Sabine mengangguk. Tangannya masih sibuk mengupas udang.
"Jadi, Niko itu yang mengasuh kau?,"
Sabine mengangguk lagi.
Ridwan turut manggut-manggut.
"Jadi Emak Bapak kau mati di pesawat?," Ridwan mulai mengatur deru napasnya. Tidak kuasa melihat wajah Sabine.
"Lalu tak ada yang peduli kau?,"
"Kan ada bang Ridwan. Peduli sama aku,"
Ridwan menggelengkan kepalanya. Kemarin, sebelum Niko meminta izin mengunjungi kamar kos Sabine, Niko sempat bercerita sedikit mengenai hidup Sabine ke Ridwan. Ridwan sangat kaget sekaligus terenyuh mendengarnya.
Ridwan meraih baskom kecil berisi udang yang sedang dikupas Sabine. Dia turut membantu Sabine.
"Apa cerita kau semalam sama pengasuh kau itu? Gagah kali. Tak ada hatikah kau sama dia?,"
Sabine tertawa kecil.
"Iya. Adalah, Bang. Dia itu cinta pertama aku yang nggak bisa aku lupa. Waktu itu usiaku sepuluh. Masih SD kelas 4. Tapi dia sudah punya pacar,"
Ridwan tersenyum. Baru kali ini Sabine tampak tenang mencurahkan isi hati.
"Terus dia menikah. Setelah itu dia nggak hubungi aku lagi. Aku berusaha menghubungi dia, nggak pernah dibalas. Hingga aku pikir dia nggak peduli aku lagi. Baru kemarin itu kita bertemu.

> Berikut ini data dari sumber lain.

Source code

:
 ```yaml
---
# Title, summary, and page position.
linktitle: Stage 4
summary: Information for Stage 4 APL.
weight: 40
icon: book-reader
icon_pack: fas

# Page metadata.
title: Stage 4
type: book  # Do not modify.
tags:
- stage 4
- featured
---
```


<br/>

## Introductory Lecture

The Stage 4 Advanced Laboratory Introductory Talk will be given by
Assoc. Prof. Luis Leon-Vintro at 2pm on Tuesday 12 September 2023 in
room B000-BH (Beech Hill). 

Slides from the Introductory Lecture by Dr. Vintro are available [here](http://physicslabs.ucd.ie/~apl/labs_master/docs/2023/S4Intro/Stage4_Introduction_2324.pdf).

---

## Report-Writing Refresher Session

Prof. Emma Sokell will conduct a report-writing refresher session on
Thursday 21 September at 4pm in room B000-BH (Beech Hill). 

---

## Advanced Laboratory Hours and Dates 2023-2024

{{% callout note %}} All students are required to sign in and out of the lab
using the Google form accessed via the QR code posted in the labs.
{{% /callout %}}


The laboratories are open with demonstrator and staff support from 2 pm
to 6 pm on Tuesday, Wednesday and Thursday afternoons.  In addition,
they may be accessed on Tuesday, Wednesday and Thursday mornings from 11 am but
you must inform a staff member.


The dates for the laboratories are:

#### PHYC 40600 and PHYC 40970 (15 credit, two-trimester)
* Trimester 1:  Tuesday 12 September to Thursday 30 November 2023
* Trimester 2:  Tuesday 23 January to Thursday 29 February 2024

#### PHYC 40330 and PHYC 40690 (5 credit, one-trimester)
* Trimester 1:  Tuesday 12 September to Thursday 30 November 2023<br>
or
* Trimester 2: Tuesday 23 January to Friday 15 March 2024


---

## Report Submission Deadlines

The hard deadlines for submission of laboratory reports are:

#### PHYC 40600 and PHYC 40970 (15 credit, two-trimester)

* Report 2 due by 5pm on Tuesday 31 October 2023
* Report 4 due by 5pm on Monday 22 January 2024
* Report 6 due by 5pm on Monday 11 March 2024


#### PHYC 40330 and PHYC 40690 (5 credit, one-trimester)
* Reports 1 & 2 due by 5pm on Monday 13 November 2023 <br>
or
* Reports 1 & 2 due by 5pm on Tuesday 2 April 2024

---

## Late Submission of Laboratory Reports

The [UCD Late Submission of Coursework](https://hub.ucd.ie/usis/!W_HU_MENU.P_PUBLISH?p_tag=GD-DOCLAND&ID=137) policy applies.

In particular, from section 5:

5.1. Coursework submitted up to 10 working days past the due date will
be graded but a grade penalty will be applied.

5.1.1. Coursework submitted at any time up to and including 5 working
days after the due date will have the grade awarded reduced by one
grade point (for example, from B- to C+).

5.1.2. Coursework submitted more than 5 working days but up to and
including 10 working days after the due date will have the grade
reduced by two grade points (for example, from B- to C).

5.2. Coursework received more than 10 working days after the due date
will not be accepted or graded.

Aku benar-benar lupa wajahnya," Sabine mendengus tertawa.
"Ternyata dia juga cari aku, Bang. Cuma pesan-pesannya nggak sampai juga. Kita semalam cuma bahas itu. Trus dia pamit pulang,"
Ridwan melirik wajah cantik Sabine. Hatinya tersentuh. Ternyata Sabine selama ini sangat menderita. Ah, kamu belum tahu kisah-kisah yang lain, Ridwan. Pasti akan membuatmu lebih terenyuh lagi.
"Dia tak ajak kau? Kasih duitkah dia?"
Sabine tersenyum menggeleng.
"Ooo. Cuma rindu ya," gumam Ridwan.
"Dia sudah cerai...," desah Sabine lirih.
Ridwan menghentikan pekerjaannya.
"Hah..., kau kejar dia. Nanti terlambat,"
Sabine terkekeh.
"Aku nggak mau maksa, Bang. Dia masih kayak dulu. Cuma sayang aku. Masih anggap aku ini anak kecil yang diasuhnya."
"Apa perlu bang Ridwanmu ini turun tangan?"
Sabine tertawa keras.
"Kupas udang ini cepat. Bentar lagi yang mesan datang."